Pinnacle Educational Research & Development

(ISSN: 2360-9494)

January 2014, Vol.2 (1).

© Author(s) 2014. This work is distributed under the Creative Commons Attribution 3.0 License.

Research Article


A focus on the future: Pathways for undergraduate student persistence at North Carolina public historically Black Colleges and Universities

Damon R. Wade

Office of Institutional Effectiveness, Research, and Assessment
Elizabeth City State University
1704 Weeksville Rd, Elizabeth City, NC 27909, U.S.A

Accepted 23 January, 2014; Available Online 26 January, 2014


Undergraduate withdrawal is a problem for public historically Black Colleges and Universities (HBCUs) in North Carolina.
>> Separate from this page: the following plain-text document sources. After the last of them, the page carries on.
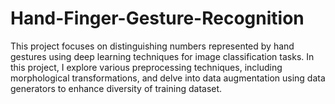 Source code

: # Hand-Finger-Gesture-Recognition

This project focuses on distinguishing numbers represented by hand gestures using deep learning techniques for image classification tasks.
In this project, I explore various preprocessing techniques, including morphological transformations, and delve into data augmentation using data generators to enhance diversity of training dataset.
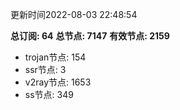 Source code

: 更新时间2022-08-03 22:48:54

**总订阅: 64**
**总节点: 7147**
**有效节点: 2159**
- trojan节点: 154
- ssr节点: 3
- v2ray节点: 1653
- ss节点: 349
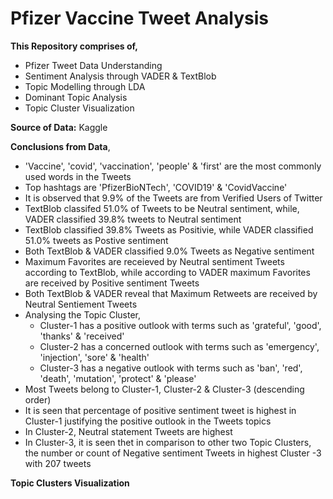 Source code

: # Pfizer Vaccine Tweet Analysis

**This Repository comprises of,**
- Pfizer Tweet Data Understanding
- Sentiment Analysis through VADER & TextBlob
- Topic Modelling through LDA
- Dominant Topic Analysis
- Topic Cluster Visualization 


**Source of Data:** Kaggle

**Conclusions from Data**,
- 'Vaccine', 'covid', 'vaccination', 'people' & 'first' are the most commonly used words in the Tweets
- Top hashtags are 'PfizerBioNTech', 'COVID19' & 'CovidVaccine'
- It is observed that 9.9% of the Tweets are from Verified Users of Twitter
- TextBlob classifed 51.0% of Tweets to be Neutral sentiment, while, VADER classified 39.8% tweets to Neutral sentiment
- TextBlob classified 39.8% Tweets as Positivie, while VADER classified 51.0% tweets as Postive sentiment
- Both TextBlob & VADER classified 9.0% Tweets as Negative sentiment
- Maximum Favorites are receieved by Neutral sentiment Tweets according to TextBlob, while according to VADER maximum Favorites are received by Positive sentiment Tweets
- Both TextBlob & VADER reveal that Maximum Retweets are received by Neutral Sentiement Tweets
- Analysing the Topic Cluster,
    - Cluster-1 has a positive outlook with terms such as 'grateful', 'good', 'thanks' & 'received'
    - Cluster-2 has a concerned outlook with terms such as 'emergency', 'injection', 'sore' & 'health'
    - Cluster-3 has a negative outlook with terms such as 'ban', 'red', 'death', 'mutation', 'protect' & 'please'
- Most Tweets belong to Cluster-1, Cluster-2 & Cluster-3 (descending order)
- It is seen that percentage of positive sentiment tweet is highest in Cluster-1 justifying the positive outlook in the Tweets topics
- In Cluster-2, Neutral statement Tweets are highest
- In Cluster-3, it is seen thet in comparison to other two Topic Clusters, the number or count of Negative sentiment Tweets in highest Cluster -3 with 207 tweets

**Topic Clusters Visualization**
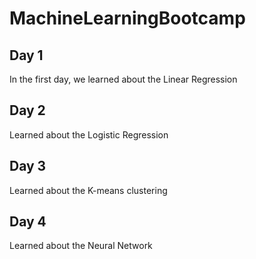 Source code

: # MachineLearningBootcamp

## Day 1
In the first day, we learned about the Linear Regression

## Day 2
Learned about the Logistic Regression

## Day 3
Learned about the K-means clustering

## Day 4
Learned about the Neural Network
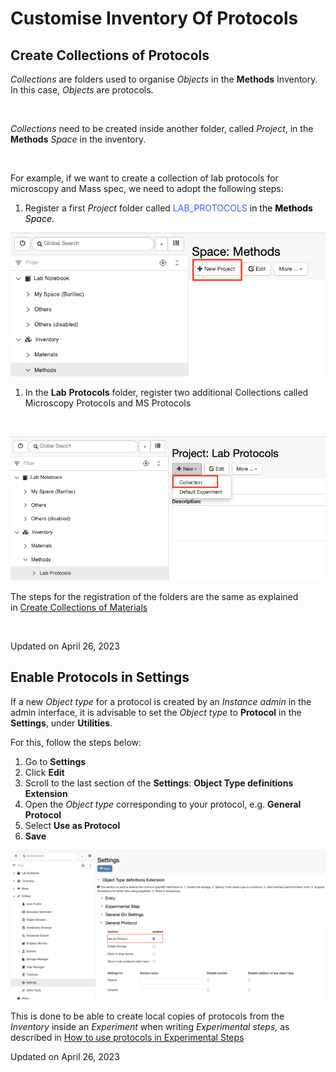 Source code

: Customise Inventory Of Protocols
====
 
Create Collections of Protocols
----



  
*Collections* are folders used to organise *Objects* in the **Methods**
Inventory. In this case, *Objects* are protocols.

 

*Collections* need to be created inside
another folder, called *Project*, in the **Methods** *Space* in the
inventory.

 

For example, if we want to create a
collection of lab protocols for microscopy and Mass spec, we need to
adopt the following steps:

1.  Register a first *Project* folder called <span
    style="color: #3366ff;">LAB\_PROTOCOLS <span
    style="color: #000000;">in the **Methods** *Space*.

![image info](img/create-project-methods.png)

1.  In the **Lab** **Protocols** folder, register two additional
    Collections called Microscopy
    Protocols and MS
    Protocols

 

![image info](img/create-collection-lab-protocols.png)

  
The steps for the registration of the folders are the same as explained
in [Create Collections of
Materials](https://openbis.ch/index.php/docs/admin-documentation-openbis-19-06-4/customise-inventory-of-materials-and-samples/create-collections-of-materials/)  
  

 

Updated on April 26, 2023
 
Enable Protocols in Settings
----



  
If a new *Object type* for a protocol is created by an *Instance admin*
in the admin interface, it is advisable to set the *Object type* to
**Protocol** in the **Settings**, under **Utilities**.

  
For this, follow the steps below:  
  

1.  Go to **Settings**
2.  Click **Edit**
3.  Scroll to the last section of the **Settings**: **Object Type
    definitions Extension**
4.  Open the *Object type* corresponding to your protocol, e.g.
    **General Protocol**
5.  Select **Use as Protocol**
6.  **Save**

![image info](img/settings-enable-protocol-1024x488.png)

  
This is done to be able to create local copies of protocols from the
*Inventory* inside an *Experiment* when writing *Experimental steps,* as
described in [How to use protocols in Experimental
Steps](https://openbis.ch/index.php/docs/user-documentation/lab-notebook/how-to-use-protocols-in-experimental-steps/)

Updated on April 26, 2023

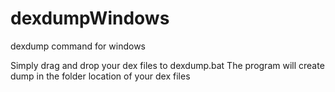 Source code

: # dexdumpWindows

dexdump command for windows

Simply drag and drop your dex files to dexdump.bat
The program will create dump in the folder location of your dex files
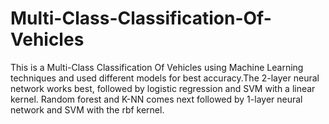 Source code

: # Multi-Class-Classification-Of-Vehicles
This is a Multi-Class Classification Of Vehicles using Machine Learning techniques and used different models for best accuracy.The 2-layer neural network works best, followed by logistic regression and SVM with a linear kernel. Random forest and K-NN comes next followed by 1-layer neural network and SVM with the rbf kernel.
Research indicates that many factors contribute to this problem, including student personal characteristics, family background, and high school academic achievement. The purpose of this study was to learn whether student developmental courses, financial aid receipt, and parental socioeconomic status are predictive of undergraduate student withdrawal in public HBCUs in North Carolina. A sample of participants included first-time, first-year students who entered four public post-secondary institutions in North Carolina during the academic period from August 1999 to May 2005. Findings of the study suggest that a significant relationship exists between developmental math scores, a financial aid award, parental income of students, and undergraduate student withdrawal. Although the study utilized HBCUs in North Carolina, the students studied included ethnicities other than Blacks. While the study is exploratory, a number of policy implications and interventions are suggested.